Ahora, todos los visitantes del Museo de Riaño pueden contemplar el resultado del trabajo, el talento y el respeto proyectados sobre un árbol de 4,40 metros: una figura impactante no sólo por sus proporciones sino también por su expresión serena y la belleza de la propia madera de haya, variedad muy propia de la Montaña Oriental. Alonso Requejo es un creador polifacético: artesano, escultor, pintor y autor de la novela histórica Tridio Alonge , que sumerge al lector en los tiempos antiguos, cuando la valerosa gente vadiniense poblaba estos valles.

Desde el Museo de Riaño recuerdan la leyenda que envolvía a este haya transmutada ahora en icono: «Yendo la Virgen, San José y el Niño al destierro camino de Egipto, al llegar a los montes de Remolina se presentó por los Picos del Diablo un nublado negro como un pecado mortal, y comenzó a caer una tormenta de pedrisco sobre el hayedo de Remonda y Los Vallines como jamás habían visto los más viejos del pueblo. Fue entonces cuando la familia encontró aquella corpulenta hayona y se refugió bajo ella para averarse . Al instante, aquel haya maternal empezó a doblar sus ramas hacia el suelo, como si fuera un enorme paraguas, para que ni una gota de agua se colara dentro. Y hasta la misma burra Agar quedó amparada, y le daba a José topadas en la espalda para que se percatara de que también ella estaba allí.

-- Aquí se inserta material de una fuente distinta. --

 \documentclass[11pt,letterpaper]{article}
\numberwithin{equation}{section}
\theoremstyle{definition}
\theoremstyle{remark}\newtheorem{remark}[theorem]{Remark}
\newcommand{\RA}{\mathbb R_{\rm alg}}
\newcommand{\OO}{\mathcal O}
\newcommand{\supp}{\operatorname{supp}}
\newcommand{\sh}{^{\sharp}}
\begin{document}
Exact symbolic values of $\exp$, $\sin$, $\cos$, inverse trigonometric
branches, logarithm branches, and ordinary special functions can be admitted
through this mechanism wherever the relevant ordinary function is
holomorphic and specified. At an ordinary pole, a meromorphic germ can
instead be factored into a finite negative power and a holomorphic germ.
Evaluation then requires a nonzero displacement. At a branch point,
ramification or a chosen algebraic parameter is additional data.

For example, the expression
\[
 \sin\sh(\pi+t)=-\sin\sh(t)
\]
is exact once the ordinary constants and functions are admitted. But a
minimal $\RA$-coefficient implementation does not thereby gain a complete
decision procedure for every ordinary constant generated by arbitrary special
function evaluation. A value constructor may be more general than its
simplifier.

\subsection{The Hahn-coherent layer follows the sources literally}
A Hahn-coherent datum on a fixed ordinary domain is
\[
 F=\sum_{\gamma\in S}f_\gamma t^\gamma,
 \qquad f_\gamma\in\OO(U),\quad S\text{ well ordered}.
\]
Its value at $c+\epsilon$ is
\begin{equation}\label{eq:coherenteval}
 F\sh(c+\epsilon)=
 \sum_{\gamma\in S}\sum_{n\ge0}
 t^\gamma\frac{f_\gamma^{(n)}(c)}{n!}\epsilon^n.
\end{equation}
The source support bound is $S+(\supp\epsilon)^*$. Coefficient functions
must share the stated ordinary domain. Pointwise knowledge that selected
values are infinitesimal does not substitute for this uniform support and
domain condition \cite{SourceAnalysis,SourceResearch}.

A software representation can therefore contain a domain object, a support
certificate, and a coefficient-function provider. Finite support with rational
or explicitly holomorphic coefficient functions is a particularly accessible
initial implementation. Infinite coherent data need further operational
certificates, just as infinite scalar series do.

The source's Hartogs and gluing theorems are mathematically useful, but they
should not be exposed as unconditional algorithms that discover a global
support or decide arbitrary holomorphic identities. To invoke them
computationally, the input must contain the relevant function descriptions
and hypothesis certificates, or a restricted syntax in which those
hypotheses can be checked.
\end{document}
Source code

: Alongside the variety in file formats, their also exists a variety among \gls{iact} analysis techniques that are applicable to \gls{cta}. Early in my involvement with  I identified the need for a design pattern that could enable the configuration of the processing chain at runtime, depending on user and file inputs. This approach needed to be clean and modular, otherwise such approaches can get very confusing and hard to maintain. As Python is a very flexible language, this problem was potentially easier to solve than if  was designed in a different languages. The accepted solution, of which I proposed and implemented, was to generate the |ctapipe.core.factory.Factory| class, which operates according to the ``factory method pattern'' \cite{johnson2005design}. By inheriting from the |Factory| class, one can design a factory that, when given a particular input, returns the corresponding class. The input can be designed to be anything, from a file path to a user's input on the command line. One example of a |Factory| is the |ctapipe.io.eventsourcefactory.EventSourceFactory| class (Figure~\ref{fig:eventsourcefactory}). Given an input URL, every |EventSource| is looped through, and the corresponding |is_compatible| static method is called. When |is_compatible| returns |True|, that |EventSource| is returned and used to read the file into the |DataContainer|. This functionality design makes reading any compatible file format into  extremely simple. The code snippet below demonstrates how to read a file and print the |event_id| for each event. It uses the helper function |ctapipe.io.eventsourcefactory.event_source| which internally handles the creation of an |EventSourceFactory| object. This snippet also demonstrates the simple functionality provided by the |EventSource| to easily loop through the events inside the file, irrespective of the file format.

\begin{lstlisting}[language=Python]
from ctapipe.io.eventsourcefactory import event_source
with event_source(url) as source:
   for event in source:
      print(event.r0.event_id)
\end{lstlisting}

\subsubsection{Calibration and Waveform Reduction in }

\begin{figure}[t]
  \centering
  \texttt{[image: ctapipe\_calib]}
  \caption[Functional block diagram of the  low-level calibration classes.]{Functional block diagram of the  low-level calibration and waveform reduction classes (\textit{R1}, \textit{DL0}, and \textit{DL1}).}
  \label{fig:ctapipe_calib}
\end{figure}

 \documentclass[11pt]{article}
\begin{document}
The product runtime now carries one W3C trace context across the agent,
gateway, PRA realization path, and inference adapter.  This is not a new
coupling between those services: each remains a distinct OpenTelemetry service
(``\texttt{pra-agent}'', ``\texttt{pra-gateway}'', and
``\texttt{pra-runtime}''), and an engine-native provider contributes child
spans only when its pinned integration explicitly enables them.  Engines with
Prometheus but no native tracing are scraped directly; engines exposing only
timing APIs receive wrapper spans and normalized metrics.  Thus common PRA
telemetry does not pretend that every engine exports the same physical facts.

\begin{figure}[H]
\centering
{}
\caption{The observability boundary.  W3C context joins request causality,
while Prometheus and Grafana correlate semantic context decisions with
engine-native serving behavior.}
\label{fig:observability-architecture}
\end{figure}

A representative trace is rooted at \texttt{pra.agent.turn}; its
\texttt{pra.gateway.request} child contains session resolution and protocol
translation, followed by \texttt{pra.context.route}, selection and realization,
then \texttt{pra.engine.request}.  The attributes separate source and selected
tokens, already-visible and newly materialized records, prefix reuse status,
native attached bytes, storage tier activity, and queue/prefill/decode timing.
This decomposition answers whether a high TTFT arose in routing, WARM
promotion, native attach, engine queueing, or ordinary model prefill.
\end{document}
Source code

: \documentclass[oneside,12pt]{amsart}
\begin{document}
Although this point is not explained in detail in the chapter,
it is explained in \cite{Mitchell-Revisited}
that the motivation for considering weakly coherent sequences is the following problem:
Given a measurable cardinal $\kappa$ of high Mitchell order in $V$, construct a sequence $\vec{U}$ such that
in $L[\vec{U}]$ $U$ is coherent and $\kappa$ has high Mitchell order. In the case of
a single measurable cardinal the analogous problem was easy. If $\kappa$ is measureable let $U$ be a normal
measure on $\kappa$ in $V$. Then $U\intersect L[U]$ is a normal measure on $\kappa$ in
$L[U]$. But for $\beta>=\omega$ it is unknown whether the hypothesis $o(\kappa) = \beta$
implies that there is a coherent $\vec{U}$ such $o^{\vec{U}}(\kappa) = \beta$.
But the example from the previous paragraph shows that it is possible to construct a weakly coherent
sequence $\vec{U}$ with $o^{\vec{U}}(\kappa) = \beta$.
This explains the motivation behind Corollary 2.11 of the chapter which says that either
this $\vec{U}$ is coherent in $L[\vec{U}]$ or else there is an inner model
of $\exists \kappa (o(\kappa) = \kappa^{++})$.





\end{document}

Luego José encendió una buena lumbre y María se puso a amamantar mientras la burra ronchaba los berros que le había apañado José en el Fontón de los Vallines».

«Ésta es la historia que nos contaban cuando éramos rapacines en aquellas largas hilas . Y lo cierto y verdad es que nadie nunca puso nunca su hacha sobre el Haya de la Humildad», rememora el riañés Antonio González.